**AIM OF THE EXERCISE**
Your task is to filter the data below down to the lines holding "isolation".

**AVAILABLE RECORDS**
- - - - - - -
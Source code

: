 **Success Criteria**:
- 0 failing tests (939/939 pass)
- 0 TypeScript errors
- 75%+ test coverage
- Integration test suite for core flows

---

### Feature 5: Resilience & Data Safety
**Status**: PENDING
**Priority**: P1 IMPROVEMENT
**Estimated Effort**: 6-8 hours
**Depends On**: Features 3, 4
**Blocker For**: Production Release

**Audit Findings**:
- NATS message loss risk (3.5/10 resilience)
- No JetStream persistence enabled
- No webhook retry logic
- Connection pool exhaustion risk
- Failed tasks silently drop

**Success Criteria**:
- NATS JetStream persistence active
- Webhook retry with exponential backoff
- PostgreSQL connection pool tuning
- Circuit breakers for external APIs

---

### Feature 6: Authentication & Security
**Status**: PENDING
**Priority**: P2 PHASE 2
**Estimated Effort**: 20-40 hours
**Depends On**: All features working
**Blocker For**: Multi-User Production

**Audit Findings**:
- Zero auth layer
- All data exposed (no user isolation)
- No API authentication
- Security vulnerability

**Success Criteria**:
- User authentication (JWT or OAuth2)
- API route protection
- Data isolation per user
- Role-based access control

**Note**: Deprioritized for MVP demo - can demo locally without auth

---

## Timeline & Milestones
- - - - - - -
**SOLUTION TO THE PROBLEM**
- All data exposed (no user isolation)
- Data isolation per user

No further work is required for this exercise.